(Source texts of formatted documents)
◆ ◆ ◆ ◆ ◆ ◆ ◆
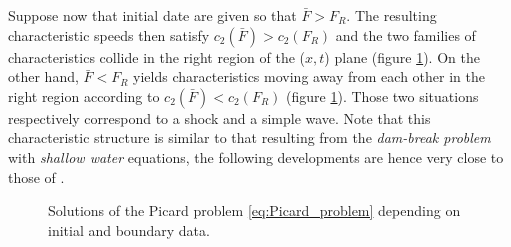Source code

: Suppose now that initial date are given so that $\bar{F} > F_R$. The resulting characteristic speeds then satisfy $c_2(\bar{F})>c_2(F_R)$ and the two families of characteristics collide in the right region of the ($x,t$) plane (figure \ref{fig:Picard_problem}). On the other hand, $\bar{F} < F_R$ yields characteristics moving away from each other in the right region according to $c_2(\bar{F})<c_2(F_R)$ (figure \ref{fig:Picard_problem}). Those two situations respectively correspond to a shock and a simple wave. Note that this characteristic structure is similar to that resulting from the \textit{dam-break problem} with \textit{shallow water} equations, the following developments are hence very close to those of \cite[Ch.13]{Leveque}.
\begin{figure}[h!]
  \centering
 \caption{Solutions of the Picard problem \eqref{eq:Picard_problem} depending on initial and boundary data.}
  \label{fig:Picard_problem}
\end{figure}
◆ ◆ ◆ ◆ ◆ ◆ ◆
* **Task to carry out**
Retype the data shown above exactly, excluding any picture it contains.

* **Problem solution**
Source code

: Suppose now that initial date are given so that $\bar{F} > F_R$. The resulting characteristic speeds then satisfy $c_2(\bar{F})>c_2(F_R)$ and the two families of characteristics collide in the right region of the ($x,t$) plane (figure \ref{fig:Picard_problem}). On the other hand, $\bar{F} < F_R$ yields characteristics moving away from each other in the right region according to $c_2(\bar{F})<c_2(F_R)$ (figure \ref{fig:Picard_problem}). Those two situations respectively correspond to a shock and a simple wave. Note that this characteristic structure is similar to that resulting from the \textit{dam-break problem} with \textit{shallow water} equations, the following developments are hence very close to those of \cite[Ch.13]{Leveque}.
\begin{figure}[h!]
  \centering
 \caption{Solutions of the Picard problem \eqref{eq:Picard_problem} depending on initial and boundary data.}
  \label{fig:Picard_problem}
\end{figure}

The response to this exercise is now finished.